At the time of the 1970 Takeover, Bernie Whitebear, United Indians’ founder, conceived of an expansive vision for the future of Seattle’s Fort Lawton: reclaiming Native land to build a cultural center, an art gallery, and affordable housing for our community. 

While Bernie oversaw the execution of much of that vision during his lifetime, the dream of affordable housing remained deferred for decades.  Meanwhile, due to systemic inequalities facing American Indian and Alaska Native individuals in King County, AI/AN are seven times more likely to be homeless than other races.  And Native children in Seattle live in poverty at nearly three times that of the community at large.   

Excitingly, last week the Seattle City Council voted to begin the redevelopment of Fort Lawton into affordable housing units as the culmination of a 15-year dialogue with United Indians, Catholic Housing Services, Habitat for Humanity, and other community partners.

Mayor Jenny Durkan at the press conference.

Mayor Durkan and community members convened at Fort Lawton to commemorate this momentous occasion.
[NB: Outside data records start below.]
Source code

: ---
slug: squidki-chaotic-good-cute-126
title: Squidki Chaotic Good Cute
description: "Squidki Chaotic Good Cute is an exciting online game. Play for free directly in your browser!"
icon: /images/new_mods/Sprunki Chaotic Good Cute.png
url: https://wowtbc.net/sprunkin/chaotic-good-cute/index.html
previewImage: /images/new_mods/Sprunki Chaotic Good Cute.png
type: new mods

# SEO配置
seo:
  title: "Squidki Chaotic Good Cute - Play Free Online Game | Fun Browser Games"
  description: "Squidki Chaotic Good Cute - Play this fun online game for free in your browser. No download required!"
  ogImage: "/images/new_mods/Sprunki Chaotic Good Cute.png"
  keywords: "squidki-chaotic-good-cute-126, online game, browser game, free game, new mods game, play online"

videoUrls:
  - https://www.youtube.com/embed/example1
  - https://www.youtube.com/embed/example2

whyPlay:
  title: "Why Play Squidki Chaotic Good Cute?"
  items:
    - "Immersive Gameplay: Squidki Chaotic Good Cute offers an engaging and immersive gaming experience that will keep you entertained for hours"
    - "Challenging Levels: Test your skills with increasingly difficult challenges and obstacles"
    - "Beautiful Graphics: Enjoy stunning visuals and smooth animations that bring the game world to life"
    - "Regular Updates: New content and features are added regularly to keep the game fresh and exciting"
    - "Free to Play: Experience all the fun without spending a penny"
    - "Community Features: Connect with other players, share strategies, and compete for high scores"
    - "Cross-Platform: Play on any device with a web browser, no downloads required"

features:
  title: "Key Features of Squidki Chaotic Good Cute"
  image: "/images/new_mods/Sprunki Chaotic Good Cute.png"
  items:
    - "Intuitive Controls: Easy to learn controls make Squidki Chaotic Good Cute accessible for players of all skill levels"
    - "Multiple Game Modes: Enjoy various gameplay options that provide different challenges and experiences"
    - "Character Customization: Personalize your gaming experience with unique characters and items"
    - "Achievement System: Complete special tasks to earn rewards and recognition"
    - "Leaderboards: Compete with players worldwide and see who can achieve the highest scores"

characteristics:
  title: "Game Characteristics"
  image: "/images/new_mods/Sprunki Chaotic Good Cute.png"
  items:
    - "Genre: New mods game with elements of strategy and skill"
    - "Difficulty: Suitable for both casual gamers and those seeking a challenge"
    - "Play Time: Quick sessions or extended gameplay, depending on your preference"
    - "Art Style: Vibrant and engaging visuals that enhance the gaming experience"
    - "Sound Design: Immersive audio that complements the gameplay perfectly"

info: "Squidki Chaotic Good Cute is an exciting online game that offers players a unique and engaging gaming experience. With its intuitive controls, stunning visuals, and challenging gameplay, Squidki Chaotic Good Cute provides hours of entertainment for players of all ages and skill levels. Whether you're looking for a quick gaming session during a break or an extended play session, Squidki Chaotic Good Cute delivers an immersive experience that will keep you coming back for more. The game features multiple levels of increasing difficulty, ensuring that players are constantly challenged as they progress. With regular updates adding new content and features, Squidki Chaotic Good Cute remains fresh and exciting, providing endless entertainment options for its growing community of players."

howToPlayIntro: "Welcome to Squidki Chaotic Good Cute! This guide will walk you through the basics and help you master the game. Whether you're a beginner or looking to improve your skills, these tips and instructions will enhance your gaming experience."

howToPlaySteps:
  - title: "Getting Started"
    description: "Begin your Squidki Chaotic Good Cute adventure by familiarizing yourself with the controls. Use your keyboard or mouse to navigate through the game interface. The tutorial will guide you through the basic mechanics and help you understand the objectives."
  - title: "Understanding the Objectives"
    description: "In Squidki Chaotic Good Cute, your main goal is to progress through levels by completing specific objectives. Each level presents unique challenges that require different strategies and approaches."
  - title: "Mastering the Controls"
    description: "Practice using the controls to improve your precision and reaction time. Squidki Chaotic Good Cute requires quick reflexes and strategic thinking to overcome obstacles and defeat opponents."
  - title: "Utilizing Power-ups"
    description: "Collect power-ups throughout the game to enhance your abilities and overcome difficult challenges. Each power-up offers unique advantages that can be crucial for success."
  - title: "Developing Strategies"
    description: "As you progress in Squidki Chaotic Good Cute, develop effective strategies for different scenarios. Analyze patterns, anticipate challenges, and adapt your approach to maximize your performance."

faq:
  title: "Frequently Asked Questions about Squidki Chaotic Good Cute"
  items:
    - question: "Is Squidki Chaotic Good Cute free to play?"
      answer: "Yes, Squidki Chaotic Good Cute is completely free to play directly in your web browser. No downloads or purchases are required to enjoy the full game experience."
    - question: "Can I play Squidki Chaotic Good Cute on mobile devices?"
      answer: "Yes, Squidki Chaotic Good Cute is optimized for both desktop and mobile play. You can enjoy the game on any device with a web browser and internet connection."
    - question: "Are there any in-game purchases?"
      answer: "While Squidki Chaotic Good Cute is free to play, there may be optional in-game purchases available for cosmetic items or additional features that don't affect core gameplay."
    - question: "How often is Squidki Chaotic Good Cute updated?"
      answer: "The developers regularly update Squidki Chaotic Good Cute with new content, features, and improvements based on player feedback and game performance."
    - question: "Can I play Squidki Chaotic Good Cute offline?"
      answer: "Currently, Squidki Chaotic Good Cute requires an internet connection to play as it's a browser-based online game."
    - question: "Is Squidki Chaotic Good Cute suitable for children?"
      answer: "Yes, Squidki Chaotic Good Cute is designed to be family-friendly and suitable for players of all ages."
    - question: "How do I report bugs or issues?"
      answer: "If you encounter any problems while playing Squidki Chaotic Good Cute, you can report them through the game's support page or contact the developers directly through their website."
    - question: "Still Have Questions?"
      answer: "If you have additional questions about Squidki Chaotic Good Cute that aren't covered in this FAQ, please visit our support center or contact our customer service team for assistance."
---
Mayor Durkan said, “As I was driving over here I could not help but think about my friend Bernie Whitebear. What we’re doing today, it feels like it’s 15 years, but we’re standing on the shoulders of people who had the vision long before us.”

United Indians’ Executive Director Michael Tulee spoke as well, highlighting the growing problem of housing affordability in Seattle. “Year by year,” Dr. Tulee said, “our middle-income people are being pushed out further. In the last decade, home prices have increased by 60%. Fortunately, Mayor Durkan and the City of Seattle have seen this as something they needed to take on.”

Mayor Durkan signs legislation to begin the Fort Lawton Redevelopment Project

The new Fort Lawton Redevelopmentwill feature more than 238 mixed-income affordable housing units, including 85 supportive housing units for older adults who have experienced homelessness (including veterans), and 150 townhouses for families earning up to 60-80% of the median income. Along with housing, the Fort Lawton plan calls for increased parks and recreation space; and supportive services for veterans, people experiencing homelessness, and Elders. The Fort Lawton redevelopment will be an incredible opportunity for not only the Native community but for all of Seattle to address the city’s housing access and affordability challenges.

In 1970, Bernie Whitebear and other Native activists “reclaimed the land known as Fort Lawton in the name of all American Indians by right of discovery.” Since then, United Indians of All Tribes Foundation has been dedicated to providing social, cultural, and educational services that reconnect Indigenous people to their heritage. In collaboration with the City of Seattle, Catholic Housing Services, Habitat for Humanity, and other partners, we look forward to expanding the scope of our culturally responsive services and retaining a presence for the urban Native community on this Indigenous land.